__DATASET__.
--------------------

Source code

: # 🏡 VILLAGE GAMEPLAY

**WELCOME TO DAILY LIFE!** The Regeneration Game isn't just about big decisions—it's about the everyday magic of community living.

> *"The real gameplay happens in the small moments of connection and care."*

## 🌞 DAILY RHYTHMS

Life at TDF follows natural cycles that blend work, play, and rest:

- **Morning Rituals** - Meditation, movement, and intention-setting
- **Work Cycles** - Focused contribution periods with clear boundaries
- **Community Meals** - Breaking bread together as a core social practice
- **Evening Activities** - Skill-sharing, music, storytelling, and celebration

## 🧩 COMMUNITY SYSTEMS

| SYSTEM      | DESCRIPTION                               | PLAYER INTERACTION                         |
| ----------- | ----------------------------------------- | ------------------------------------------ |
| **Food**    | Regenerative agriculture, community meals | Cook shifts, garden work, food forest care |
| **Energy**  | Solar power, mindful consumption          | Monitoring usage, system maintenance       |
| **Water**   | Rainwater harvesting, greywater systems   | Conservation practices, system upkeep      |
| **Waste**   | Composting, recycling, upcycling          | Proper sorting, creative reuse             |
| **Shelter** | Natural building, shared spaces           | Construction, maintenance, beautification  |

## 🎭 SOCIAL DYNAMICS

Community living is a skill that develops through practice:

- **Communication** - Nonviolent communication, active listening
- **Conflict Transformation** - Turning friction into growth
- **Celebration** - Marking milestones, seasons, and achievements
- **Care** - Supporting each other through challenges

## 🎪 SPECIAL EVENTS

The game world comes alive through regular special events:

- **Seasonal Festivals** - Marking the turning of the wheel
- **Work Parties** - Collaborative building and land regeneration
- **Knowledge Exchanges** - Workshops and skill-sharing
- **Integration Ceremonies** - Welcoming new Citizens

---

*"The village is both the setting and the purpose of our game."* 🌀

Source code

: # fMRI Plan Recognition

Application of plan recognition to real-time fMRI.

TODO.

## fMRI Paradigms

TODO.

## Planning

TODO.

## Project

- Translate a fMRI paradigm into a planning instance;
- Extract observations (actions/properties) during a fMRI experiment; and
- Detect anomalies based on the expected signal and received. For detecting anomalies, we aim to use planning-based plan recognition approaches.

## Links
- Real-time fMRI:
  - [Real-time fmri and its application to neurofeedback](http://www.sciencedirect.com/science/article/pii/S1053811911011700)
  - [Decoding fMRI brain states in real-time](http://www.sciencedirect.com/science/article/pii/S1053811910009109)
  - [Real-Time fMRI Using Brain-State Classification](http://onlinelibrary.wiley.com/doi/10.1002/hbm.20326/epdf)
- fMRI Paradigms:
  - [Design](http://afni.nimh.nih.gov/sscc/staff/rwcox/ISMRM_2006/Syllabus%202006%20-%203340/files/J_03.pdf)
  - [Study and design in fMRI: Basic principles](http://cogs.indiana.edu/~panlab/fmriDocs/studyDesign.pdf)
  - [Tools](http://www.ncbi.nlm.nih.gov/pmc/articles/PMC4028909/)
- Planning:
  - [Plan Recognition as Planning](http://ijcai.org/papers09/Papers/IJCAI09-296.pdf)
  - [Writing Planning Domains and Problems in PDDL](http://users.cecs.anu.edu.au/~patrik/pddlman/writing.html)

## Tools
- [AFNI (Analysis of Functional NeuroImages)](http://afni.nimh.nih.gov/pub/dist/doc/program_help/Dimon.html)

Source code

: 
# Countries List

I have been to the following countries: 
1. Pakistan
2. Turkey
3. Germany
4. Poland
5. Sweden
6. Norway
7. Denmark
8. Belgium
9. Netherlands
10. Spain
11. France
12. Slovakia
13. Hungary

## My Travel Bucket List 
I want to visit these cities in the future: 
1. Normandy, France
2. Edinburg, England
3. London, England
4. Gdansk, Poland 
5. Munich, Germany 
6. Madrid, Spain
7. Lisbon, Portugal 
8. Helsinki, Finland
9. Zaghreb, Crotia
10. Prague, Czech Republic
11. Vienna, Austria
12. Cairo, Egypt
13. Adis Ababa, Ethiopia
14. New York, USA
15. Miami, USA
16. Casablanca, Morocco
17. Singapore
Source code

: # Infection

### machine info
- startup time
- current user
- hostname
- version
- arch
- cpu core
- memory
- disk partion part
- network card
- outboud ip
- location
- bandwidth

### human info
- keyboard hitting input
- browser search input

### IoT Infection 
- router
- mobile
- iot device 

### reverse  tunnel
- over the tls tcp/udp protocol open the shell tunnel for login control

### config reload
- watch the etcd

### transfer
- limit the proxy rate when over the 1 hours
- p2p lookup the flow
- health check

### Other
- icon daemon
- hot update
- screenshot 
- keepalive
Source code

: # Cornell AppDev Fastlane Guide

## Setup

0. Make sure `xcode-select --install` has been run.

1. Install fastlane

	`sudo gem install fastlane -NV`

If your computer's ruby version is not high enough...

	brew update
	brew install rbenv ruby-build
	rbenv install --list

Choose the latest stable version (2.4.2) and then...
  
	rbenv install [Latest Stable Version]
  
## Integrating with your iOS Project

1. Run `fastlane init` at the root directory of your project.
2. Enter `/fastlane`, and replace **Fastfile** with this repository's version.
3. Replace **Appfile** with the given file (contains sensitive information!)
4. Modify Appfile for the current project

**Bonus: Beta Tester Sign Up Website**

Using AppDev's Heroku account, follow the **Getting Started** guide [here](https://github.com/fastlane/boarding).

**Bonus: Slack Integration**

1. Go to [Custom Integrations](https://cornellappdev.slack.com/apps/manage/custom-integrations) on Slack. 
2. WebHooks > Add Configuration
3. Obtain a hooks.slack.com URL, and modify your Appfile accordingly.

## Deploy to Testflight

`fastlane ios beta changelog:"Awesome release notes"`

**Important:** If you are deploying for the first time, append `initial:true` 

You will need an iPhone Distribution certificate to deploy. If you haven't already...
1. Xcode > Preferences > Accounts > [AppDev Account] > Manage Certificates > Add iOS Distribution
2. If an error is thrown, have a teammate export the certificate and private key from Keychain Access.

--------------------

__WHAT IS EXPECTED__. Could you please print the entire listing exactly?

__EXERCISE OUTPUT__.
Source code

: # 🏡 VILLAGE GAMEPLAY

**WELCOME TO DAILY LIFE!** The Regeneration Game isn't just about big decisions—it's about the everyday magic of community living.

> *"The real gameplay happens in the small moments of connection and care."*

## 🌞 DAILY RHYTHMS

Life at TDF follows natural cycles that blend work, play, and rest:

- **Morning Rituals** - Meditation, movement, and intention-setting
- **Work Cycles** - Focused contribution periods with clear boundaries
- **Community Meals** - Breaking bread together as a core social practice
- **Evening Activities** - Skill-sharing, music, storytelling, and celebration

## 🧩 COMMUNITY SYSTEMS

| SYSTEM      | DESCRIPTION                               | PLAYER INTERACTION                         |
| ----------- | ----------------------------------------- | ------------------------------------------ |
| **Food**    | Regenerative agriculture, community meals | Cook shifts, garden work, food forest care |
| **Energy**  | Solar power, mindful consumption          | Monitoring usage, system maintenance       |
| **Water**   | Rainwater harvesting, greywater systems   | Conservation practices, system upkeep      |
| **Waste**   | Composting, recycling, upcycling          | Proper sorting, creative reuse             |
| **Shelter** | Natural building, shared spaces           | Construction, maintenance, beautification  |

## 🎭 SOCIAL DYNAMICS

Community living is a skill that develops through practice:

- **Communication** - Nonviolent communication, active listening
- **Conflict Transformation** - Turning friction into growth
- **Celebration** - Marking milestones, seasons, and achievements
- **Care** - Supporting each other through challenges

## 🎪 SPECIAL EVENTS

The game world comes alive through regular special events:

- **Seasonal Festivals** - Marking the turning of the wheel
- **Work Parties** - Collaborative building and land regeneration
- **Knowledge Exchanges** - Workshops and skill-sharing
- **Integration Ceremonies** - Welcoming new Citizens

---

*"The village is both the setting and the purpose of our game."* 🌀

Source code

: # fMRI Plan Recognition

Application of plan recognition to real-time fMRI.

TODO.

## fMRI Paradigms

TODO.

## Planning

TODO.

## Project

- Translate a fMRI paradigm into a planning instance;
- Extract observations (actions/properties) during a fMRI experiment; and
- Detect anomalies based on the expected signal and received. For detecting anomalies, we aim to use planning-based plan recognition approaches.

## Links
- Real-time fMRI:
  - [Real-time fmri and its application to neurofeedback](http://www.sciencedirect.com/science/article/pii/S1053811911011700)
  - [Decoding fMRI brain states in real-time](http://www.sciencedirect.com/science/article/pii/S1053811910009109)
  - [Real-Time fMRI Using Brain-State Classification](http://onlinelibrary.wiley.com/doi/10.1002/hbm.20326/epdf)
- fMRI Paradigms:
  - [Design](http://afni.nimh.nih.gov/sscc/staff/rwcox/ISMRM_2006/Syllabus%202006%20-%203340/files/J_03.pdf)
  - [Study and design in fMRI: Basic principles](http://cogs.indiana.edu/~panlab/fmriDocs/studyDesign.pdf)
  - [Tools](http://www.ncbi.nlm.nih.gov/pmc/articles/PMC4028909/)
- Planning:
  - [Plan Recognition as Planning](http://ijcai.org/papers09/Papers/IJCAI09-296.pdf)
  - [Writing Planning Domains and Problems in PDDL](http://users.cecs.anu.edu.au/~patrik/pddlman/writing.html)

## Tools
- [AFNI (Analysis of Functional NeuroImages)](http://afni.nimh.nih.gov/pub/dist/doc/program_help/Dimon.html)

Source code

: 
# Countries List

I have been to the following countries: 
1. Pakistan
2. Turkey
3. Germany
4. Poland
5. Sweden
6. Norway
7. Denmark
8. Belgium
9. Netherlands
10. Spain
11. France
12. Slovakia
13. Hungary

## My Travel Bucket List 
I want to visit these cities in the future: 
1. Normandy, France
2. Edinburg, England
3. London, England
4. Gdansk, Poland 
5. Munich, Germany 
6. Madrid, Spain
7. Lisbon, Portugal 
8. Helsinki, Finland
9. Zaghreb, Crotia
10. Prague, Czech Republic
11. Vienna, Austria
12. Cairo, Egypt
13. Adis Ababa, Ethiopia
14. New York, USA
15. Miami, USA
16. Casablanca, Morocco
17. Singapore
Source code

: # Infection

### machine info
- startup time
- current user
- hostname
- version
- arch
- cpu core
- memory
- disk partion part
- network card
- outboud ip
- location
- bandwidth

### human info
- keyboard hitting input
- browser search input

### IoT Infection 
- router
- mobile
- iot device 

### reverse  tunnel
- over the tls tcp/udp protocol open the shell tunnel for login control

### config reload
- watch the etcd

### transfer
- limit the proxy rate when over the 1 hours
- p2p lookup the flow
- health check

### Other
- icon daemon
- hot update
- screenshot 
- keepalive
Source code

: # Cornell AppDev Fastlane Guide

## Setup

0. Make sure `xcode-select --install` has been run.

1. Install fastlane

	`sudo gem install fastlane -NV`

If your computer's ruby version is not high enough...

	brew update
	brew install rbenv ruby-build
	rbenv install --list

Choose the latest stable version (2.4.2) and then...
  
	rbenv install [Latest Stable Version]
  
## Integrating with your iOS Project

1. Run `fastlane init` at the root directory of your project.
2. Enter `/fastlane`, and replace **Fastfile** with this repository's version.
3. Replace **Appfile** with the given file (contains sensitive information!)
4. Modify Appfile for the current project

**Bonus: Beta Tester Sign Up Website**

Using AppDev's Heroku account, follow the **Getting Started** guide [here](https://github.com/fastlane/boarding).

**Bonus: Slack Integration**

1. Go to [Custom Integrations](https://cornellappdev.slack.com/apps/manage/custom-integrations) on Slack. 
2. WebHooks > Add Configuration
3. Obtain a hooks.slack.com URL, and modify your Appfile accordingly.

## Deploy to Testflight

`fastlane ios beta changelog:"Awesome release notes"`

**Important:** If you are deploying for the first time, append `initial:true` 

You will need an iPhone Distribution certificate to deploy. If you haven't already...
1. Xcode > Preferences > Accounts > [AppDev Account] > Manage Certificates > Add iOS Distribution
2. If an error is thrown, have a teammate export the certificate and private key from Keychain Access.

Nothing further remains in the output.